McDonald's reunites Jordan with fellow NBA retiree Larry Bird for another commercial in which they take outrageous shots at the basket. They were atop a skyscraper when last year's Super Bowl ad ended. This year, the shots become more outlandish and Phoenix Suns star Charles Barkley wants in on the game.

Shaquille O'Neal, the center for the NBA's Orlando Magic, also does double duty in the Super Bowl telecast - performing a rap song in an ad for Reebok sneakers and coming up thirsty on the playground without a Pepsi.

\ CREATIVE FRENZY: Reebok's admakers will be pushing the production envelope during the game itself as they plan to film Dallas and Buffalo players pumping up their inflatable shoes on the sidelines in the first half for an ad that will run in the fourth quarter.

\ BIG SPENDERS: Pepsi, which has bought the second-largest block of ad time on the Super Bowl with four minutes, has Michael Richards, who plays Kramer on "Seinfeld," leading model Cindy Crawford into a Pepsi deprivation tank in one ad. After a month, the door is opened and Cindy has mutated into comic Rodney Dangerfield.

In another ad, Woodstock vets Country Joe McDonald and John Sebastian join a middle-aged crowd returning to the fabled fest site to the amusement of some young Pepsi drinkers observing nearby.

Anheuser-Busch Inc., the game's biggest sponsor with 4 1/2 minutes of commercial time, pits Bud and Bud Light bottles against each other in its sixth Bud Bowl. Ex-NFL coaches Mike Ditka and Bum Phillips guide the teams.

\ EXPENSIVE RIDE: Alamo Rent A Car Inc., in its first Super Bowl ad, will follow a young couple who age as they test the 20-year-old company's slogan that there are 4 million miles in Alamo territory and "all the miles are free."

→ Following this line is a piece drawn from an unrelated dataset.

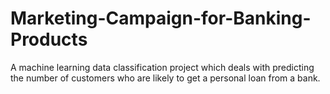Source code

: # Marketing-Campaign-for-Banking-Products
A machine learning data classification project which deals with predicting the number of customers who are likely to get a personal loan from a bank.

Alamo adman Donald Moonjian said he justifies the $2.7 million cost of running the 90-second ad on the Super Bowl by arguing it puts the agency in blue-chip company.

\ FOILED AGAIN: Frito-Lay Inc. has coaxed Chevy Chase out of his recent forced retirement as a talk show host for a sequel to the "Steamroller" ad in which he rescued a bag of Doritos Tortilla Thins but not its elderly owner. Midway through the taping of the new ad, Chase learns his commercial has been axed for low ratings.